# 1938 Schwinn La Salle



## American Vintage Bicycle Supply (Sep 26, 2014)

Picked this up from JOEL this morning. Nice OG paint. Locking fork.

Was originally used as a Western Union bike in Birmingham!


----------



## rollfaster (Sep 26, 2014)

*Very nice*

Joel always seems to get his hands on the nicest bikes. Looks like a tall person rode this one. Like the western union history. Congrads.


----------



## American Vintage Bicycle Supply (Sep 26, 2014)

57 spitfire said:


> Joel always seems to get his hands on the nicest bikes. Looks like a tall person rode this one. Like the western union history. Congrads.





Thanks! Joel has some great stuff.
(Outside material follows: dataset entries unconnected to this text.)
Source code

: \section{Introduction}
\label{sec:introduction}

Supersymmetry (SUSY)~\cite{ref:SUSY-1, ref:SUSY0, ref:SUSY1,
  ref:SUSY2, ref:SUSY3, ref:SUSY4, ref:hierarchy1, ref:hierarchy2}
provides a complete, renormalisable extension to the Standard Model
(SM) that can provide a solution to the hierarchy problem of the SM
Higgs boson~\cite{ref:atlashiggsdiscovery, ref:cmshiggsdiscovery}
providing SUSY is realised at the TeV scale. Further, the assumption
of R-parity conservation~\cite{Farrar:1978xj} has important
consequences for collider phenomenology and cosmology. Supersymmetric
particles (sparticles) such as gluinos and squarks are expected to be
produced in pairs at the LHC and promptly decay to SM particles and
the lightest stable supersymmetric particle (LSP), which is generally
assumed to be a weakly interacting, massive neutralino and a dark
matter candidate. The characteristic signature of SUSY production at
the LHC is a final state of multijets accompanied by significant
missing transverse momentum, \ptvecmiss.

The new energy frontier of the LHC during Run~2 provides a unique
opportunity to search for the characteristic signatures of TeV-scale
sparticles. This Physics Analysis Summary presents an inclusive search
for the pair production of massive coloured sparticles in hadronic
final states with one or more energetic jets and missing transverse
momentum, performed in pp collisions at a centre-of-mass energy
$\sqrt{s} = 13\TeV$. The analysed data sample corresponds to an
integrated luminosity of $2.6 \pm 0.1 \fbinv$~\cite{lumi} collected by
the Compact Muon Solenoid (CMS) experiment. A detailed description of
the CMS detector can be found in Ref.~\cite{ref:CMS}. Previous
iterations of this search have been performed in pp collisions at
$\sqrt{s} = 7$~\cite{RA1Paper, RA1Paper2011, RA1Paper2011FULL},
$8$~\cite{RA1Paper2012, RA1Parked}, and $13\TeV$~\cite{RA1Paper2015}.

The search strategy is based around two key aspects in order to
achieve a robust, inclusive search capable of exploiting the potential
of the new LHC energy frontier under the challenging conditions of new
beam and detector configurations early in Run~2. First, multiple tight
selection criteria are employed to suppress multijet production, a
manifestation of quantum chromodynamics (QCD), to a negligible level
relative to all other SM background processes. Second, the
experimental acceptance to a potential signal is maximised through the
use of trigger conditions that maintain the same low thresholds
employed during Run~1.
All around great deal.


----------



## markivpedalpusher (Sep 26, 2014)

Nice bike, congrats!


----------



## Ozark Flyer (Sep 26, 2014)

Lots of good paint there.  Nice find.  I would like to have a C model in that color.


----------



## American Vintage Bicycle Supply (Sep 27, 2014)

Thanks guys, can't wait to get in there and clean it up.


----------



## American Vintage Bicycle Supply (Sep 27, 2014)

Clean up in progress


----------